- What the task asks: Work through the data and report how many lines include the string "nodo", giving the number alone.

- Task input:
━━━━━━━━━━━━━━━━━━━━
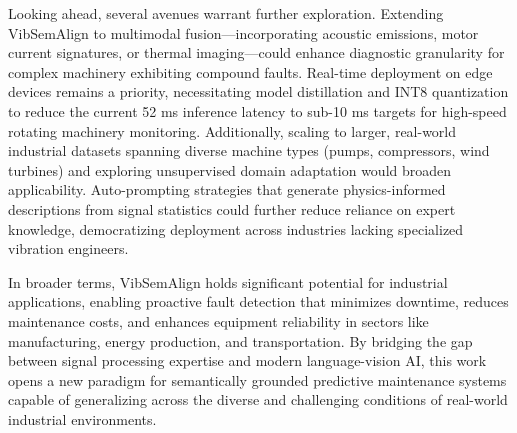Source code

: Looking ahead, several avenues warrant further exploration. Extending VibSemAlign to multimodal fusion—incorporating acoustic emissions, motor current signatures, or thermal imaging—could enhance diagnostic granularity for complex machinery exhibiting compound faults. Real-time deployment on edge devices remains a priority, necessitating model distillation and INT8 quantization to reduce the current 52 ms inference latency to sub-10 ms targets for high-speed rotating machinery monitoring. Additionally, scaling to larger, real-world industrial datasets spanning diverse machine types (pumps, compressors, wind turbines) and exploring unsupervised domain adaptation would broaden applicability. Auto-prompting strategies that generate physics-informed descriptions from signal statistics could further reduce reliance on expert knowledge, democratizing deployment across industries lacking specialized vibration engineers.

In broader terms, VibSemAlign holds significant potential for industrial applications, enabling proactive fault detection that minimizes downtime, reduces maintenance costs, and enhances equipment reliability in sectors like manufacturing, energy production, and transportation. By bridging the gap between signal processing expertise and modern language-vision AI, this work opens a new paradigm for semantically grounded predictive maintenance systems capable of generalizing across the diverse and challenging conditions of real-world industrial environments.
━━━━━━━━━━━━━━━━━━━━
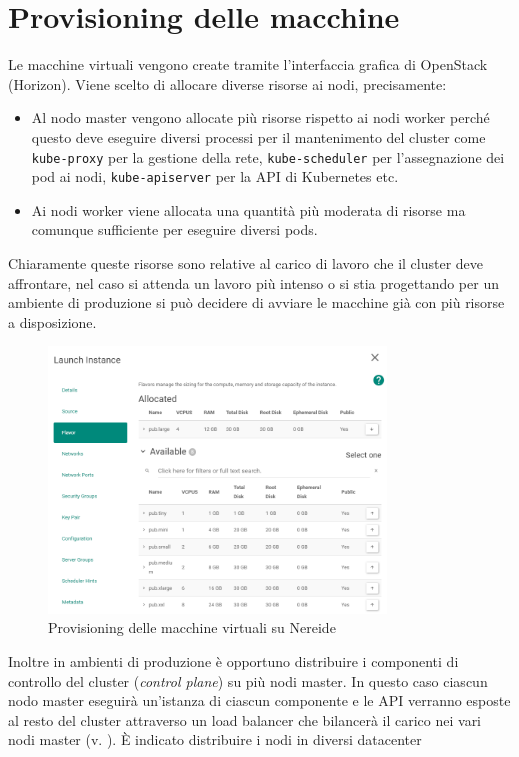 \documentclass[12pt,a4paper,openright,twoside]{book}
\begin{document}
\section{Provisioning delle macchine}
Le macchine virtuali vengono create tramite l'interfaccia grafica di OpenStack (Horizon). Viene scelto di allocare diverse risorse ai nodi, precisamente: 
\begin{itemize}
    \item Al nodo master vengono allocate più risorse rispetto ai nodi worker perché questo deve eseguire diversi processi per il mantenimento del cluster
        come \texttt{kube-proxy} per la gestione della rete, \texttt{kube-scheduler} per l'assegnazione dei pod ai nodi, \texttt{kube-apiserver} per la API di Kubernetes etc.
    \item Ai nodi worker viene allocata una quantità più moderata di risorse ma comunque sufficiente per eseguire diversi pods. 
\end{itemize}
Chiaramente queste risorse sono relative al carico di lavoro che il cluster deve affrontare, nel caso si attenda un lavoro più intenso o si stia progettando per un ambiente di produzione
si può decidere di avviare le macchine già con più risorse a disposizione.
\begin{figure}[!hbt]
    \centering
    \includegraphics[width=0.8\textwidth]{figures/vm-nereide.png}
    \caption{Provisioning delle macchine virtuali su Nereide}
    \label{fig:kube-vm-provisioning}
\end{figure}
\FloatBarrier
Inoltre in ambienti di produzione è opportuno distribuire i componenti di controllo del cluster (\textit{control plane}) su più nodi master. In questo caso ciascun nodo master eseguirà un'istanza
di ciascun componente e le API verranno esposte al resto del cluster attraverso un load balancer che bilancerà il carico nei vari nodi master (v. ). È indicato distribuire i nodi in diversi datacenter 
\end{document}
━━━━━━━━━━━━━━━━━━━━
- Response box: 2